• **Required work**
Retype, character for character, the line containing "these students have" along with each line after it through the end of the data, and only those.

Provided information section start

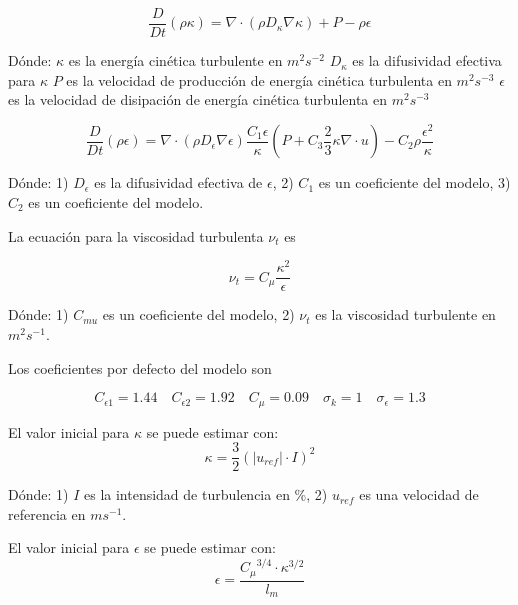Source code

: \begin{equation}\label{eq:k}
  \frac{D}{Dt}(\rho \kappa) = \nabla \cdot (\rho D_{\kappa}\nabla \kappa) + P - \rho \epsilon
\end{equation}

Dónde:
$\kappa$ es la energía cinética turbulente en $m^{2}s^{-2}$
$D_{\kappa}$ es la difusividad efectiva para $\kappa$
$P$ es la velocidad de producción de energía cinética turbulenta en $m^{2}s^{-3}$
$\epsilon$ es la velocidad de disipación de energía cinética turbulenta en $m^{2}s^{-3}$


\begin{equation}\label{eq:k}
  \frac{D}{Dt}(\rho \epsilon) = \nabla \cdot (\rho D_{\epsilon}\nabla \epsilon) \frac{C_{1}\epsilon}{\kappa} \left( P+C_{3}\frac{2}{3}\kappa\nabla\cdot u \right) - C_{2}\rho\frac{\epsilon^{2}}{\kappa}
\end{equation}

Dónde: 1) $D_{\epsilon}$ es la difusividad efectiva de $\epsilon$, 2) $C_{1}$ es
un coeficiente del modelo, 3) $C_{2}$ es un coeficiente del modelo.

La ecuación para la viscosidad turbulenta $\nu_{t}$ es

\begin{equation}
  \nu_{t} = C_{\mu}\frac{\kappa^{2}}{\epsilon}
\end{equation}

Dónde: 1) $C_{mu}$ es un coeficiente del modelo, 2) $\nu_{t}$ es la viscosidad
turbulente en $m^{2}s^{-1}$.

Los coeficientes por defecto del modelo son

\begin{equation}
  C_{\epsilon 1}=1.44
  \quad
  C_{\epsilon 2}=1.92
  \quad
  C_{\mu}=0.09
  \quad
  \sigma_{k}=1
  \quad
  \sigma_{\epsilon}=1.3
\end{equation}

El valor inicial para $\kappa$ se puede estimar con:
\begin{equation}
  \kappa = \frac{3}{2} {\left( |u_{ref}| \cdot I \right)}^{2}
\end{equation}

Dónde: 1) $I$ es la intensidad de turbulencia en \%, 2) $u_{ref}$ es una
velocidad de referencia en $ms^{-1}$.

El valor inicial para $\epsilon$ se puede estimar con:
\begin{equation}
  \epsilon = \frac{{C_{\mu}}^{3/4} \cdot {\kappa}^{3/2}} {l_{m}}
\end{equation}

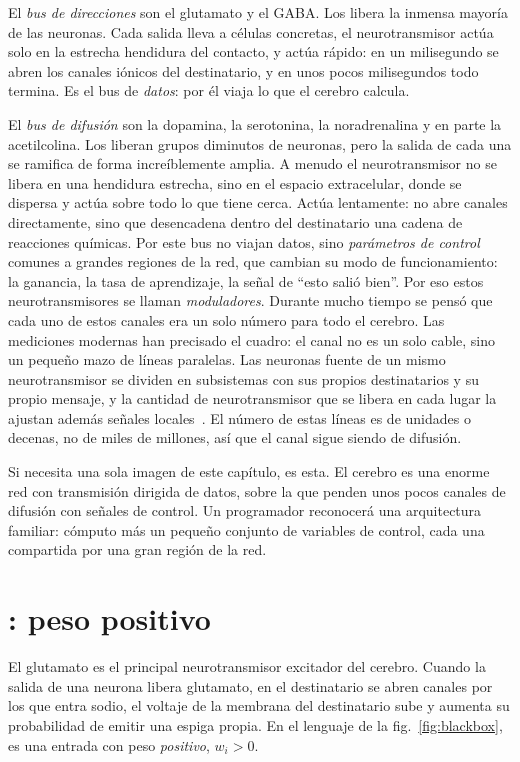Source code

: El \emph{bus de direcciones} son el glutamato y el GABA. Los libera la inmensa mayoría de las neuronas. Cada salida lleva a células concretas, el neurotransmisor actúa solo en la estrecha hendidura del contacto, y actúa rápido: en un milisegundo se abren los canales iónicos del destinatario, y en unos pocos milisegundos todo termina. Es el bus de \emph{datos}: por él viaja lo que el cerebro calcula.

El \emph{bus de difusión} son la dopamina, la serotonina, la noradrenalina y en parte la acetilcolina. Los liberan grupos diminutos de neuronas, pero la salida de cada una se ramifica de forma increíblemente amplia. A menudo el neurotransmisor no se libera en una hendidura estrecha, sino en el espacio extracelular, donde se dispersa y actúa sobre todo lo que tiene cerca. Actúa lentamente: no abre canales directamente, sino que desencadena dentro del destinatario una cadena de reacciones químicas. Por este bus no viajan datos, sino \emph{parámetros de control} comunes a grandes regiones de la red, que cambian su modo de funcionamiento: la ganancia, la tasa de aprendizaje, la señal de “esto salió bien”. Por eso estos neurotransmisores se llaman \emph{moduladores}. Durante mucho tiempo se pensó que cada uno de estos canales era un solo número para todo el cerebro. Las mediciones modernas han precisado el cuadro: el canal no es un solo cable, sino un pequeño mazo de líneas paralelas. Las neuronas fuente de un mismo neurotransmisor se dividen en subsistemas con sus propios destinatarios y su propio mensaje, y la cantidad de neurotransmisor que se libera en cada lugar la ajustan además señales locales~\cite{Ren2018,Poe2020}. El número de estas líneas es de unidades o decenas, no de miles de millones, así que el canal sigue siendo de difusión.

Si necesita una sola imagen de este capítulo, es esta. El cerebro es una enorme red con transmisión dirigida de datos, sobre la que penden unos pocos canales de difusión con señales de control. Un programador reconocerá una arquitectura familiar: cómputo más un pequeño conjunto de variables de control, cada una compartida por una gran región de la red.

\section{: peso positivo}

El glutamato es el principal neurotransmisor excitador del cerebro. Cuando la salida de una neurona libera glutamato, en el destinatario se abren canales por los que entra sodio, el voltaje de la membrana del destinatario sube y aumenta su probabilidad de emitir una espiga propia. En el lenguaje de la fig.~\ref{fig:blackbox}, es una entrada con peso \emph{positivo}, $w_i>0$.

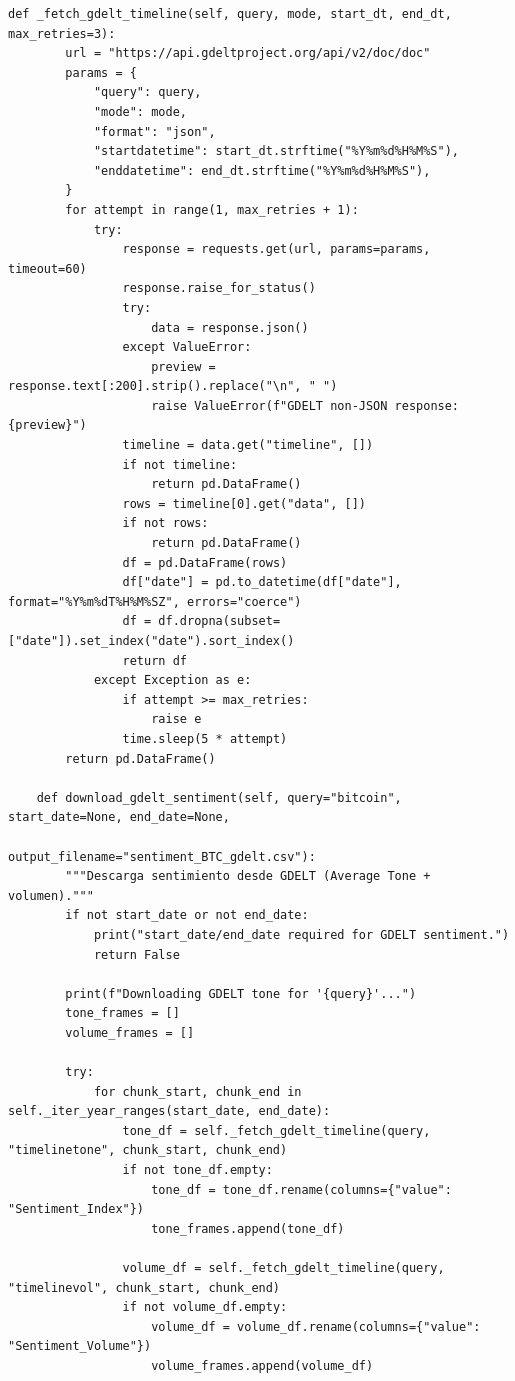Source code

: \begin{lstlisting}[frame=single, caption={Descargador de datos financieros}]
    def _fetch_gdelt_timeline(self, query, mode, start_dt, end_dt, max_retries=3):
        url = "https://api.gdeltproject.org/api/v2/doc/doc"
        params = {
            "query": query,
            "mode": mode,
            "format": "json",
            "startdatetime": start_dt.strftime("%Y%m%d%H%M%S"),
            "enddatetime": end_dt.strftime("%Y%m%d%H%M%S"),
        }
        for attempt in range(1, max_retries + 1):
            try:
                response = requests.get(url, params=params, timeout=60)
                response.raise_for_status()
                try:
                    data = response.json()
                except ValueError:
                    preview = response.text[:200].strip().replace("\n", " ")
                    raise ValueError(f"GDELT non-JSON response: {preview}")
                timeline = data.get("timeline", [])
                if not timeline:
                    return pd.DataFrame()
                rows = timeline[0].get("data", [])
                if not rows:
                    return pd.DataFrame()
                df = pd.DataFrame(rows)
                df["date"] = pd.to_datetime(df["date"], format="%Y%m%dT%H%M%SZ", errors="coerce")
                df = df.dropna(subset=["date"]).set_index("date").sort_index()
                return df
            except Exception as e:
                if attempt >= max_retries:
                    raise e
                time.sleep(5 * attempt)
        return pd.DataFrame()

    def download_gdelt_sentiment(self, query="bitcoin", start_date=None, end_date=None,
                                 output_filename="sentiment_BTC_gdelt.csv"):
        """Descarga sentimiento desde GDELT (Average Tone + volumen)."""
        if not start_date or not end_date:
            print("start_date/end_date required for GDELT sentiment.")
            return False

        print(f"Downloading GDELT tone for '{query}'...")
        tone_frames = []
        volume_frames = []

        try:
            for chunk_start, chunk_end in self._iter_year_ranges(start_date, end_date):
                tone_df = self._fetch_gdelt_timeline(query, "timelinetone", chunk_start, chunk_end)
                if not tone_df.empty:
                    tone_df = tone_df.rename(columns={"value": "Sentiment_Index"})
                    tone_frames.append(tone_df)

                volume_df = self._fetch_gdelt_timeline(query, "timelinevol", chunk_start, chunk_end)
                if not volume_df.empty:
                    volume_df = volume_df.rename(columns={"value": "Sentiment_Volume"})
                    volume_frames.append(volume_df)


\end{lstlisting}
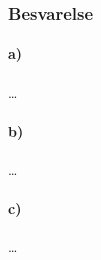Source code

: \documentclass[../main.tex]{subfiles}
\begin{document}

\subsubsection{Besvarelse}


\paragraph{a)}

\ldots



\paragraph{b)}

\ldots



\paragraph{c)}

\ldots



\end{document}
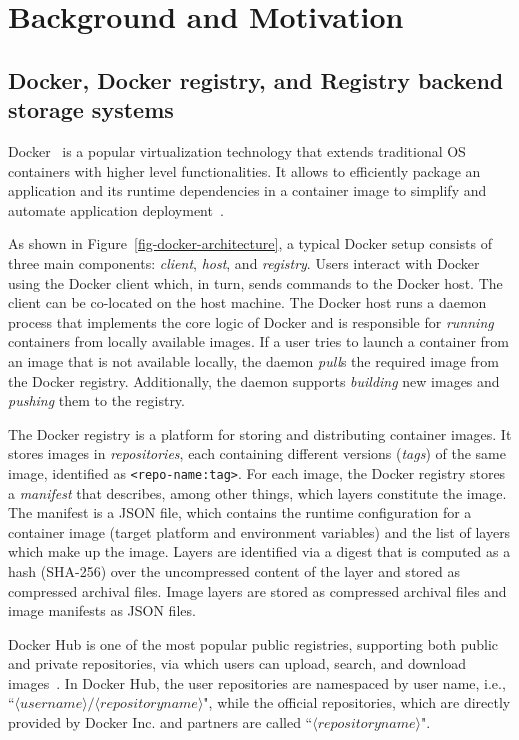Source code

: \section{Background and Motivation}
\label{sec:background}

\subsection{Docker, Docker registry, and Registry backend storage systems}
Docker~\cite{docker} is a popular virtualization technology that extends traditional OS containers with higher level functionalities.
It allows to efficiently package an application and its runtime dependencies in a container image to simplify and automate application deployment~\cite{slacker}.



As shown in Figure~\ref{fig-docker-architecture}, a typical Docker setup consists of three main components: \emph{client}, \emph{host}, and \emph{registry}.
Users interact with Docker using the Docker client which, in turn, sends commands to the Docker host.
The client can be co-located on the host machine. 
The Docker host runs a daemon process that implements the core logic of Docker and is responsible for \emph{running} containers from locally available images.
If a user tries to launch a container from an image that is not available locally, the daemon \emph{pull}s the required image from the Docker registry.
Additionally, the daemon supports \emph{building} new images and \emph{pushing} them to the registry.

The Docker registry is a platform for storing and distributing container images.
It stores images in \emph{repositories}, each containing different versions (\emph{tags}) of the same image, identified as \texttt{<repo-name:tag>}.
For each image, the Docker registry stores a \emph{manifest} that describes, among other things, which layers constitute the image.
The manifest is a JSON file, which contains the runtime configuration for a container image (\eg target platform and environment variables) 
and the list of layers which make up the image.
Layers are identified via a digest that is computed as a hash (SHA-256) over the uncompressed content of the layer and stored as compressed archival files.
Image layers are stored as compressed archival files and image manifests as JSON files.

Docker Hub is one of the most popular public registries, supporting both public and private repositories, via which users can upload, search, and
download images~\cite{docker-hub}.
In Docker Hub, the user repositories are namespaced by user name, i.e., ``$\langle username\rangle/\langle repository name \rangle$", while the
official repositories, which are directly provided by Docker Inc. and partners are called ``$\langle repository name \rangle$".

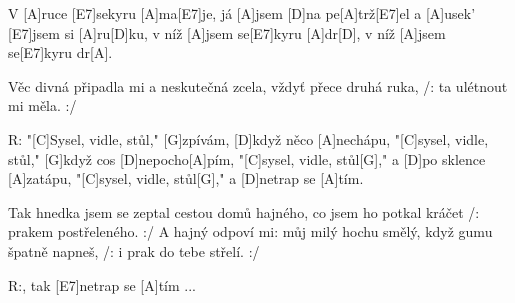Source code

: 
V [A]ruce [E7]sekyru [A]ma[E7]je, já [A] jsem [D]na pe[A]trž[E7]el
a [A]usek' [E7]jsem si [A]ru[D]ku, v níž [A]jsem se[E7]kyru [A]dr[D],
v níž [A]jsem se[E7]kyru dr[A].


Věc divná připadla mi a neskutečná zcela,
vždyť přece druhá ruka, /: ta ulétnout mi měla. :/


R: "[C]Sysel, vidle, stůl," [G]zpívám, [D]když něco [A]nechápu,
"[C]sysel, vidle, stůl," [G]když cos [D]nepocho[A]pím,
"[C]sysel, vidle, stůl[G]," a [D]po sklence [A]zatápu,
"[C]sysel, vidle, stůl[G]," a [D]netrap se [A]tím.


Tak hnedka jsem se zeptal cestou domů hajného,
co jsem ho potkal kráčet /: prakem postřeleného. :/
A hajný odpoví mi: můj milý hochu smělý,
když gumu špatně napneš, /: i prak do tebe střelí. :/


R:, tak [E7]netrap se [A]tím ...
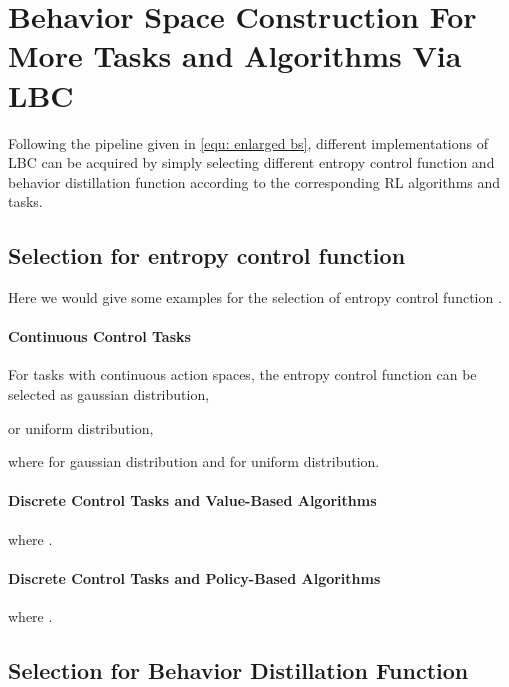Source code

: \clearpage
















\section{Behavior Space Construction For More Tasks and Algorithms Via LBC}
\label{Sec: appendix behavior space}
Following the pipeline given in \eqref{equ: enlarged bs}, different implementations of LBC can be acquired by simply selecting different entropy control function  and behavior distillation function  according to the corresponding RL algorithms and tasks. 

\subsection{Selection for entropy control function}
Here we would give some examples for the selection of entropy control function .

\paragraph{Continuous Control Tasks} For tasks with continuous action spaces, the entropy control function can be selected as gaussian distribution, \ie

or uniform distribution, \ie

where  for gaussian distribution and  for uniform distribution.

\paragraph{Discrete Control Tasks and Value-Based Algorithms}

where .

\paragraph{Discrete Control Tasks and Policy-Based Algorithms}

where .

\subsection{Selection for Behavior Distillation Function}
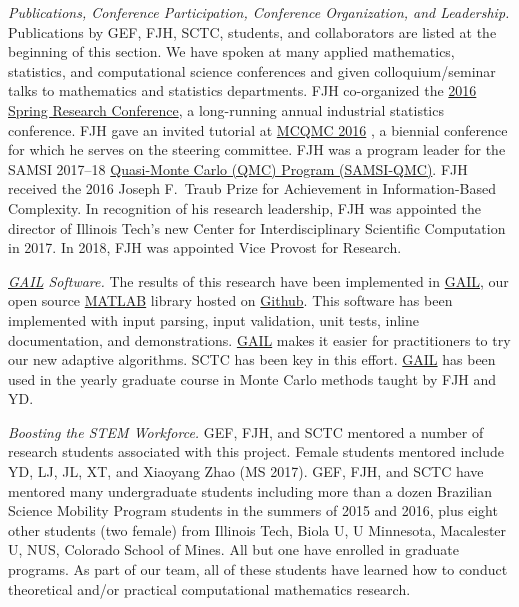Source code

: \documentclass[11pt]{NSFamsart}
\newcommand{\GAIL}{\hyperlink{GAILlink}{GAIL}\xspace}
\newcommand{\MATLAB}{\hyperlink{MATLABlink}{MATLAB}\xspace}
\newcommand{\Rlang}{\hyperlink{Rlink}{R}\xspace}
\begin{document}
\emph{Publications, Conference Participation, Conference Organization, and Leadership.} Publications by GEF, FJH,  SCTC, students, and collaborators are listed at the beginning of this section.  We have spoken at many applied mathematics, statistics, 
and computational science conferences and given colloquium/seminar talks to mathematics and 
statistics departments.  FJH co-organized the 
\href{http://cos.iit.edu/2016-spring-research-conference/}{2016 Spring Research 
Conference}, a long-running annual industrial statistics conference.   FJH gave an invited tutorial
at \href{http://mcqmc2016.stanford.edu}{MCQMC 2016} 
\cite{Hic17a}, a biennial conference for which he serves on the steering committee.  FJH 
was a program leader for the SAMSI 2017--18 
\href{https://www.samsi.info/programs-and-activities/year-long-research-programs/2017-18-program-quasi-monte-carlo-high-dimensional-sampling-methods-applied-mathematics-qmc/
}{Quasi-Monte Carlo (QMC) Program (\hypertarget{SAMSIlink}{SAMSI-QMC})}.   FJH received the 2016 Joseph F.\ Traub Prize for Achievement in Information-Based Complexity. In recognition of his research leadership, FJH was appointed the director of Illinois Tech's new Center for Interdisciplinary 
Scientific Computation in 2017.  In 2018, FJH was appointed Vice Provost for Research.

	
\emph{\GAIL Software.} The results of this research have been implemented in 
\GAIL, our open source \MATLAB library hosted on
\href{http://gailgithub.github.io/GAIL_Dev/} {Github}. This software 
has been implemented with input parsing, input validation, unit tests, inline documentation, and 
demonstrations.  \GAIL makes it easier for practitioners to try our new adaptive algorithms.  SCTC has been key in this effort.  \GAIL has been used in the yearly graduate course in Monte Carlo methods taught by FJH and YD.  

\emph{Boosting the STEM Workforce.} GEF, FJH, and SCTC mentored a number of 
research students associated with this project.  Female students mentored include YD, LJ, JL, XT, and Xiaoyang Zhao (MS 2017).   GEF, FJH,  and SCTC have mentored many undergraduate students including more than a dozen 
Brazilian Science Mobility Program students in the summers of 2015 and 2016, plus eight other students (two female) from Illinois Tech, Biola U, U Minnesota, Macalester U, NUS, Colorado School of Mines.  All but one have enrolled in graduate programs.   As part of our team, all of
these students have learned how to conduct theoretical and/or practical computational mathematics research.
\end{document}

Provided information section end

• **Solution for this task**
these students have learned how to conduct theoretical and/or practical computational mathematics research.
\end{document}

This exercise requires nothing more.